Tasks and Specialists are pretty intuitive, but to change Assignment you must:
1. Populate the Specialists column with an existing specialist (labeler)
2. Populate the Tasks column with a created task
3. Make changes by checking or unchecking specialists
4. Commit changes using the button on the top right

![image.png](attachment:image.png)


# 5. Actual labeling
Members of the Street2sat labelers group should receive an email like this upon assignment:
![image.png](attachment:image.png)

However these emails have not been consistent so a direct link from Step 3f email may need to be manually sent.

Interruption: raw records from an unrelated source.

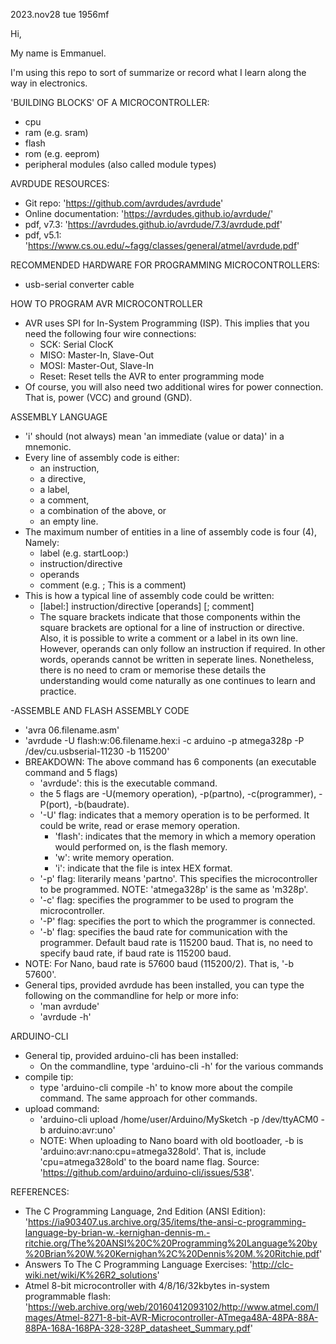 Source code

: 2023.nov28 tue 1956mf

Hi,

My name is Emmanuel.

I'm using this repo to sort of summarize or record what I learn along the way in electronics.

'BUILDING BLOCKS' OF A MICROCONTROLLER:
- cpu
- ram (e.g. sram)
- flash
- rom (e.g. eeprom)
- peripheral modules (also called module types)

AVRDUDE RESOURCES:
- Git repo: 'https://github.com/avrdudes/avrdude'
- Online documentation: 'https://avrdudes.github.io/avrdude/'
- pdf, v7.3: 'https://avrdudes.github.io/avrdude/7.3/avrdude.pdf'
- pdf, v5.1:  'https://www.cs.ou.edu/~fagg/classes/general/atmel/avrdude.pdf'

RECOMMENDED HARDWARE FOR PROGRAMMING MICROCONTROLLERS:
- usb-serial converter cable

HOW TO PROGRAM AVR MICROCONTROLLER
- AVR uses SPI for In-System Programming (ISP). This implies that you need the following four wire connections:
  - SCK: Serial ClocK
  - MISO: Master-In, Slave-Out
  - MOSI: Master-Out, Slave-In
  - Reset: Reset tells the AVR to enter programming mode
- Of course, you will also need two additional wires for power connection. That is, power (VCC) and ground (GND).

ASSEMBLY LANGUAGE
- 'i' should (not always) mean 'an immediate (value or data)' in a mnemonic.
- Every line of assembly code is either:
  - an instruction,
  - a directive,
  - a label,
  - a comment,
  - a combination of the above, or
  - an empty line.
- The maximum number of entities in a line of assembly code is four (4), Namely:
  - label (e.g. startLoop:)
  - instruction/directive
  - operands
  - comment  (e.g. ; This is a comment)
- This is how a typical line of assembly code could be written:
  - [label:] instruction/directive [operands] [; comment]
  - The square brackets indicate that those components within the square brackets are optional for a line of instruction or directive. Also, it is possible to write a comment or a label in its own line. However, operands can only follow an instruction if required. In other words, operands cannot be written in seperate lines. Nonetheless, there is no need to cram or memorise these details the understanding would come naturally as one continues to learn and practice.

-ASSEMBLE AND FLASH ASSEMBLY CODE
- 'avra 06.filename.asm'
- 'avrdude -U flash:w:06.filename.hex:i -c arduino -p atmega328p -P /dev/cu.usbserial-11230 -b 115200'
- BREAKDOWN: The above command has 6 components (an executable command and 5 flags)
  - 'avrdude': this is the executable command.
  - the 5 flags are -U(memory operation), -p(partno), -c(programmer), -P(port), -b(baudrate).
  - '-U' flag: indicates that a memory operation is to be performed. It could be write, read or erase memory operation.
     - 'flash': indicates that the memory in which a memory operation would performed on, is the flash memory.
     - 'w': write memory operation.
     - 'i': indicate that the file is intex HEX format.
  - '-p' flag: literarily means 'partno'. This specifies the microcontroller to be programmed. NOTE: 'atmega328p' is the same as 'm328p'.
  - '-c' flag: specifies the programmer to be used to program the microcontroller.
  - '-P' flag: specifies the port to which the programmer is connected.
  - '-b' flag: specifies the baud rate for communication with the programmer. Default baud rate is 115200 baud. That is, no need to specify baud rate, if baud rate is 115200 baud.
- NOTE: For Nano, baud rate is 57600 baud (115200/2). That is, '-b 57600'.
- General tips, provided avrdude has been installed, you can type the following on the commandline for help or more info:
  - 'man avrdude'
  - 'avrdude -h'

 ARDUINO-CLI
- General tip, provided arduino-cli has been installed:
  - On the commandline, type 'arduino-cli -h' for the various commands
- compile tip:
  - type 'arduino-cli compile -h' to know more about the compile command. The same approach for other commands.
- upload command:
  - 'arduino-cli upload /home/user/Arduino/MySketch -p /dev/ttyACM0 -b arduino:avr:uno'
  - NOTE: When uploading to Nano board with old bootloader, -b is 'arduino:avr:nano:cpu=atmega328old'. That is, include 'cpu=atmega328old' to the board name flag. Source: 'https://github.com/arduino/arduino-cli/issues/538'.

REFERENCES:
- The C Programming Language, 2nd Edition (ANSI Edition): 'https://ia903407.us.archive.org/35/items/the-ansi-c-programming-language-by-brian-w.-kernighan-dennis-m.-ritchie.org/The%20ANSI%20C%20Programming%20Language%20by%20Brian%20W.%20Kernighan%2C%20Dennis%20M.%20Ritchie.pdf'
- Answers To The C Programming Language Exercises: 'http://clc-wiki.net/wiki/K%26R2_solutions'
- Atmel 8-bit microcontroller with 4/8/16/32kbytes in-system programmable flash: 'https://web.archive.org/web/20160412093102/http://www.atmel.com/Images/Atmel-8271-8-bit-AVR-Microcontroller-ATmega48A-48PA-88A-88PA-168A-168PA-328-328P_datasheet_Summary.pdf'
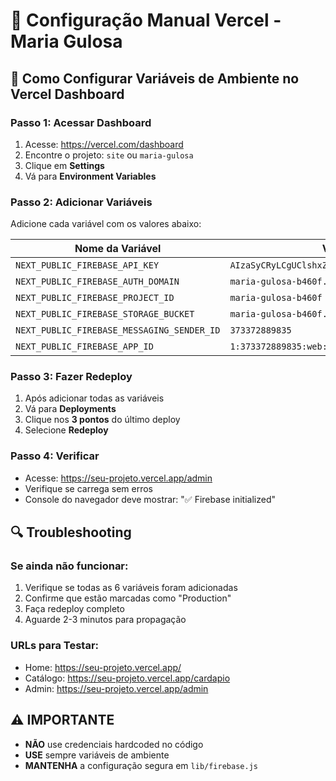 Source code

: # 🚀 Configuração Manual Vercel - Maria Gulosa

## 🔧 **Como Configurar Variáveis de Ambiente no Vercel Dashboard**

### **Passo 1: Acessar Dashboard**
1. Acesse: https://vercel.com/dashboard
2. Encontre o projeto: `site` ou `maria-gulosa`
3. Clique em **Settings**
4. Vá para **Environment Variables**

### **Passo 2: Adicionar Variáveis**
Adicione cada variável com os valores abaixo:

| Nome da Variável | Valor | Ambiente |
|------------------|-------|----------|
| `NEXT_PUBLIC_FIREBASE_API_KEY` | `AIzaSyCRyLCgUClshxZqQ3ZTRHx-6j26ucwVoRs` | Production |
| `NEXT_PUBLIC_FIREBASE_AUTH_DOMAIN` | `maria-gulosa-b460f.firebaseapp.com` | Production |
| `NEXT_PUBLIC_FIREBASE_PROJECT_ID` | `maria-gulosa-b460f` | Production |
| `NEXT_PUBLIC_FIREBASE_STORAGE_BUCKET` | `maria-gulosa-b460f.firebasestorage.app` | Production |
| `NEXT_PUBLIC_FIREBASE_MESSAGING_SENDER_ID` | `373372889835` | Production |
| `NEXT_PUBLIC_FIREBASE_APP_ID` | `1:373372889835:web:0577d99b04c94e75112cae` | Production |

### **Passo 3: Fazer Redeploy**
1. Após adicionar todas as variáveis
2. Vá para **Deployments**
3. Clique nos **3 pontos** do último deploy
4. Selecione **Redeploy**

### **Passo 4: Verificar**
- Acesse: https://seu-projeto.vercel.app/admin
- Verifique se carrega sem erros
- Console do navegador deve mostrar: "✅ Firebase initialized"

## 🔍 **Troubleshooting**

### **Se ainda não funcionar:**
1. Verifique se todas as 6 variáveis foram adicionadas
2. Confirme que estão marcadas como "Production"
3. Faça redeploy completo
4. Aguarde 2-3 minutos para propagação

### **URLs para Testar:**
- Home: https://seu-projeto.vercel.app/
- Catálogo: https://seu-projeto.vercel.app/cardapio
- Admin: https://seu-projeto.vercel.app/admin

## ⚠️ **IMPORTANTE**
- **NÃO** use credenciais hardcoded no código
- **USE** sempre variáveis de ambiente
- **MANTENHA** a configuração segura em `lib/firebase.js`  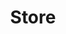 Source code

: ---
title: Store
url: /shop
photo: /img/shopping-cart-page-header.jpg
_build:
  render: always
cascade:
  private: true
# We don't need to build the single pages.
  _build:
    render: never
---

Once the specialist clicks the link, they'll see the following page and will be ready to go:
![image-2.png](attachment:image-2.png)

- Since this guide is for individuals creating labeling tasks, I'll leave details about actual labeling on Google Cloud to another slide/document.

## 6. Exporting the labels
To export labels navigate to Vertex AI datasets, click the 3 dots on the desirable dataset and select Export dataset
![image.png](attachment:image.png)

Save the output file directly to the `street2sat-gcloud-labeling` bucket.